In [None]:
import numpy as np
import seaborn as sb
import pandas
import sys
import itertools
import matplotlib.pyplot as plt
import nltk
import csv
import datetime
import tensorflow as tf
%matplotlib notebook

# Deep learning of MNIST data using tensorflow

We closely follow the tensorflow tutorial here, trying to train and optimize a neural network to recognize our handwritten digits.

## Importing MNIST

Tensorflow has its own version of the MNIST data, which we import like this:

In [None]:
from tensorflow.examples.tutorials.mnist import input_data
mnist = input_data.read_data_sets('MNIST_data', one_hot=True)

## Training in an interactive session

So far, we have created our graph and then called `sess.run()` to evaluate it. We can be a bit more flexible and run an interactive session that lets us change things under the hood:

In [None]:
sess = tf.InteractiveSession()

## Defining the data

We first need input and label data. These are tensorflow placeholders that will be populated with the actual data later on. 

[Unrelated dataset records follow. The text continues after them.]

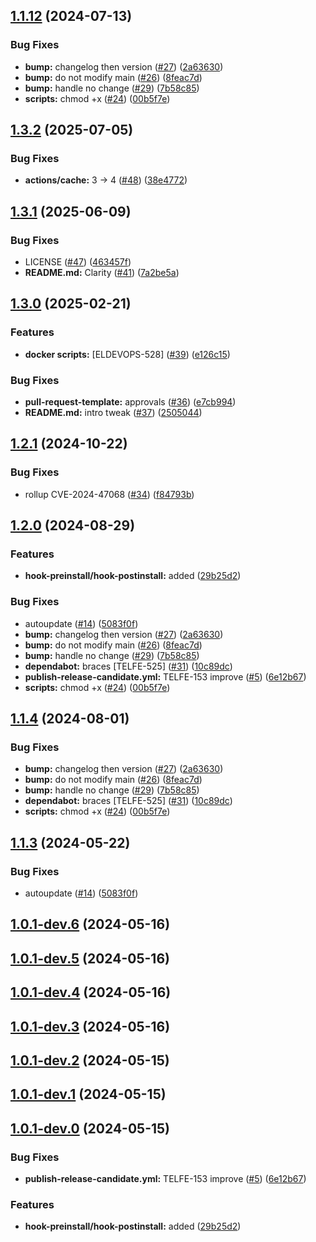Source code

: ## [1.1.12](https://github.com/telicent-oss/telicent-frontend-cli/compare/v1.1.3...v1.1.12) (2024-07-13)


### Bug Fixes

* **bump:** changelog then version ([#27](https://github.com/telicent-oss/telicent-frontend-cli/issues/27)) ([2a63630](https://github.com/telicent-oss/telicent-frontend-cli/commit/2a63630c24b8427499de392423297dc82f3888f7))
* **bump:** do not modify main ([#26](https://github.com/telicent-oss/telicent-frontend-cli/issues/26)) ([8feac7d](https://github.com/telicent-oss/telicent-frontend-cli/commit/8feac7dc342b9c89f8c0a2242be6c0bf8f306e91))
* **bump:** handle no change ([#29](https://github.com/telicent-oss/telicent-frontend-cli/issues/29)) ([7b58c85](https://github.com/telicent-oss/telicent-frontend-cli/commit/7b58c85ea80ef2ea041e003ff5d2bede7de0ca40))
* **scripts:** chmod +x ([#24](https://github.com/telicent-oss/telicent-frontend-cli/issues/24)) ([00b5f7e](https://github.com/telicent-oss/telicent-frontend-cli/commit/00b5f7e45112fd74f0787c3f42720abac81ad25c))



## [1.3.2](https://github.com/telicent-oss/telicent-frontend-cli/compare/v1.3.1...v1.3.2) (2025-07-05)


### Bug Fixes

* **actions/cache:** 3 -&gt; 4 ([#48](https://github.com/telicent-oss/telicent-frontend-cli/issues/48)) ([38e4772](https://github.com/telicent-oss/telicent-frontend-cli/commit/38e47723a145a57e6390a70711555fabab7637de))

## [1.3.1](https://github.com/telicent-oss/telicent-frontend-cli/compare/v1.3.0...v1.3.1) (2025-06-09)


### Bug Fixes

* LICENSE ([#47](https://github.com/telicent-oss/telicent-frontend-cli/issues/47)) ([463457f](https://github.com/telicent-oss/telicent-frontend-cli/commit/463457f39a358df2c5e4c19cc2899c30b9c27e7b))
* **README.md:** Clarity ([#41](https://github.com/telicent-oss/telicent-frontend-cli/issues/41)) ([7a2be5a](https://github.com/telicent-oss/telicent-frontend-cli/commit/7a2be5a799cf2acc788693d377b655f2eb0d632c))

## [1.3.0](https://github.com/telicent-oss/telicent-frontend-cli/compare/v1.2.1...v1.3.0) (2025-02-21)


### Features

* **docker scripts:** [ELDEVOPS-528] ([#39](https://github.com/telicent-oss/telicent-frontend-cli/issues/39)) ([e126c15](https://github.com/telicent-oss/telicent-frontend-cli/commit/e126c156a4172b7f44b359865d6b54cbffa60a9b))


### Bug Fixes

* **pull-request-template:** approvals ([#36](https://github.com/telicent-oss/telicent-frontend-cli/issues/36)) ([e7cb994](https://github.com/telicent-oss/telicent-frontend-cli/commit/e7cb994c13d82374aaadf6dc8ce64d7ef603972f))
* **README.md:** intro tweak ([#37](https://github.com/telicent-oss/telicent-frontend-cli/issues/37)) ([2505044](https://github.com/telicent-oss/telicent-frontend-cli/commit/25050448653cc4762d5c6782890b02b8e288f64b))

## [1.2.1](https://github.com/telicent-oss/telicent-frontend-cli/compare/v1.2.0...v1.2.1) (2024-10-22)


### Bug Fixes

* rollup CVE-2024-47068 ([#34](https://github.com/telicent-oss/telicent-frontend-cli/issues/34)) ([f84793b](https://github.com/telicent-oss/telicent-frontend-cli/commit/f84793b94937c3d0b7af5f19d774266c34915978))

## [1.2.0](https://github.com/telicent-oss/telicent-frontend-cli/compare/v1.1.4...v1.2.0) (2024-08-29)


### Features

* **hook-preinstall/hook-postinstall:** added ([29b25d2](https://github.com/telicent-oss/telicent-frontend-cli/commit/29b25d2004735960d7cd25a6f6334e8de471152b))


### Bug Fixes

* autoupdate ([#14](https://github.com/telicent-oss/telicent-frontend-cli/issues/14)) ([5083f0f](https://github.com/telicent-oss/telicent-frontend-cli/commit/5083f0f9ef6caee0ae48d4a7601de159a74586a6))
* **bump:** changelog then version ([#27](https://github.com/telicent-oss/telicent-frontend-cli/issues/27)) ([2a63630](https://github.com/telicent-oss/telicent-frontend-cli/commit/2a63630c24b8427499de392423297dc82f3888f7))
* **bump:** do not modify main ([#26](https://github.com/telicent-oss/telicent-frontend-cli/issues/26)) ([8feac7d](https://github.com/telicent-oss/telicent-frontend-cli/commit/8feac7dc342b9c89f8c0a2242be6c0bf8f306e91))
* **bump:** handle no change ([#29](https://github.com/telicent-oss/telicent-frontend-cli/issues/29)) ([7b58c85](https://github.com/telicent-oss/telicent-frontend-cli/commit/7b58c85ea80ef2ea041e003ff5d2bede7de0ca40))
* **dependabot:** braces [TELFE-525] ([#31](https://github.com/telicent-oss/telicent-frontend-cli/issues/31)) ([10c89dc](https://github.com/telicent-oss/telicent-frontend-cli/commit/10c89dce85b736d9421dde3a8606517622507aae))
* **publish-release-candidate.yml:** TELFE-153 improve ([#5](https://github.com/telicent-oss/telicent-frontend-cli/issues/5)) ([6e12b67](https://github.com/telicent-oss/telicent-frontend-cli/commit/6e12b6758a41f4471098467029b6590ffd1c4c56))
* **scripts:** chmod +x ([#24](https://github.com/telicent-oss/telicent-frontend-cli/issues/24)) ([00b5f7e](https://github.com/telicent-oss/telicent-frontend-cli/commit/00b5f7e45112fd74f0787c3f42720abac81ad25c))

## [1.1.4](https://github.com/telicent-oss/telicent-frontend-cli/compare/v1.1.3...v1.1.4) (2024-08-01)


### Bug Fixes

* **bump:** changelog then version ([#27](https://github.com/telicent-oss/telicent-frontend-cli/issues/27)) ([2a63630](https://github.com/telicent-oss/telicent-frontend-cli/commit/2a63630c24b8427499de392423297dc82f3888f7))
* **bump:** do not modify main ([#26](https://github.com/telicent-oss/telicent-frontend-cli/issues/26)) ([8feac7d](https://github.com/telicent-oss/telicent-frontend-cli/commit/8feac7dc342b9c89f8c0a2242be6c0bf8f306e91))
* **bump:** handle no change ([#29](https://github.com/telicent-oss/telicent-frontend-cli/issues/29)) ([7b58c85](https://github.com/telicent-oss/telicent-frontend-cli/commit/7b58c85ea80ef2ea041e003ff5d2bede7de0ca40))
* **dependabot:** braces [TELFE-525] ([#31](https://github.com/telicent-oss/telicent-frontend-cli/issues/31)) ([10c89dc](https://github.com/telicent-oss/telicent-frontend-cli/commit/10c89dce85b736d9421dde3a8606517622507aae))
* **scripts:** chmod +x ([#24](https://github.com/telicent-oss/telicent-frontend-cli/issues/24)) ([00b5f7e](https://github.com/telicent-oss/telicent-frontend-cli/commit/00b5f7e45112fd74f0787c3f42720abac81ad25c))

## [1.1.3](https://github.com/telicent-oss/telicent-frontend-cli/compare/v1.1.0...v1.1.3) (2024-05-22)


### Bug Fixes

* autoupdate ([#14](https://github.com/telicent-oss/telicent-frontend-cli/issues/14)) ([5083f0f](https://github.com/telicent-oss/telicent-frontend-cli/commit/5083f0f9ef6caee0ae48d4a7601de159a74586a6))



## [1.0.1-dev.6](https://github.com/telicent-oss/telicent-frontend-cli/compare/v1.0.1-dev.5...v1.0.1-dev.6) (2024-05-16)



## [1.0.1-dev.5](https://github.com/telicent-oss/telicent-frontend-cli/compare/v1.0.1-dev.4...v1.0.1-dev.5) (2024-05-16)



## [1.0.1-dev.4](https://github.com/telicent-oss/telicent-frontend-cli/compare/v1.0.1-dev.3...v1.0.1-dev.4) (2024-05-16)



## [1.0.1-dev.3](https://github.com/telicent-oss/telicent-frontend-cli/compare/v1.0.1-dev.2...v1.0.1-dev.3) (2024-05-16)



## [1.0.1-dev.2](https://github.com/telicent-oss/telicent-frontend-cli/compare/v1.0.1-dev.1...v1.0.1-dev.2) (2024-05-15)



## [1.0.1-dev.1](https://github.com/telicent-oss/telicent-frontend-cli/compare/v1.0.1-dev.0...v1.0.1-dev.1) (2024-05-15)



## [1.0.1-dev.0](https://github.com/telicent-oss/telicent-frontend-cli/compare/v1.0.0...v1.0.1-dev.0) (2024-05-15)


### Bug Fixes

* **publish-release-candidate.yml:** TELFE-153 improve ([#5](https://github.com/telicent-oss/telicent-frontend-cli/issues/5)) ([6e12b67](https://github.com/telicent-oss/telicent-frontend-cli/commit/6e12b6758a41f4471098467029b6590ffd1c4c56))


### Features

* **hook-preinstall/hook-postinstall:** added ([29b25d2](https://github.com/telicent-oss/telicent-frontend-cli/commit/29b25d2004735960d7cd25a6f6334e8de471152b))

Since MNIST images are 28x28 pixels, the resulting dimensionality is 784. And we have 10 digit labels, which makes the output a **one-hot encoded** vector with 10 dimensions. 

In order to initialize these properly, we also tell tensorflow the size of each of the inputs. This is not actually necessary, but will allow tensorflow later to debug dimension-mismatches (which happen a lot in neural nets!!)

In [None]:
# None tells tensorflow that that dimension can have any size
x = tf.placeholder(tf.float32, shape=[None,784])
y = tf.placeholder(tf.float32, shape=[None,10])

## Step 1: A linear model with softmax loss

We know that a Linear Ridge regression classifier can get us around 88% accuracy on the MNIST data.

Let's use a similar model, but use the typical softmax loss, which is used to optimize classification problems.

First the linear model with its parameters. Don't forget that we need to initialize variables before their first use!!

In [None]:
# weights map all dimensions to ten classes
w = tf.Variable(tf.zeros([784,10]))
# biases get added
b = tf.Variable(tf.zeros([10]))
sess.run(tf.global_variables_initializer())

# note how tensorflow expects the multiplication order
ym = tf.matmul(x,w)+b
# the output of course has to be label-dimension!
print(ym.shape)

Now for the loss function. We will take the usual softmax cross-entropy function, that is implemented in tensorflow. 

The softmax is applied to the output prediction of the model ($ym$) and then summed across all classes ($\sum_{c=1}^{10}$). The average of all sums is then our total loss. 

In [None]:
l = tf.reduce_mean(tf.nn.softmax_cross_entropy_with_logits(labels=y,logits=ym))

### Gradient descent

Let's do a minibatch gradient descent, where we feed in 100 examples and then train the parameters successively.

In [None]:
train = tf.train.GradientDescentOptimizer(0.5).minimize(l)
for iter in np.arange(1000):
    miniBatch = mnist.train.next_batch(100)
    train.run(feed_dict={x: miniBatch[0], y: miniBatch[1]})

### Evaluate
We check how many labels are correct (result of that is boolean) and then cast that to a float variable (the result of that is numbers [0,1]) and then average this to get the overall accuracy.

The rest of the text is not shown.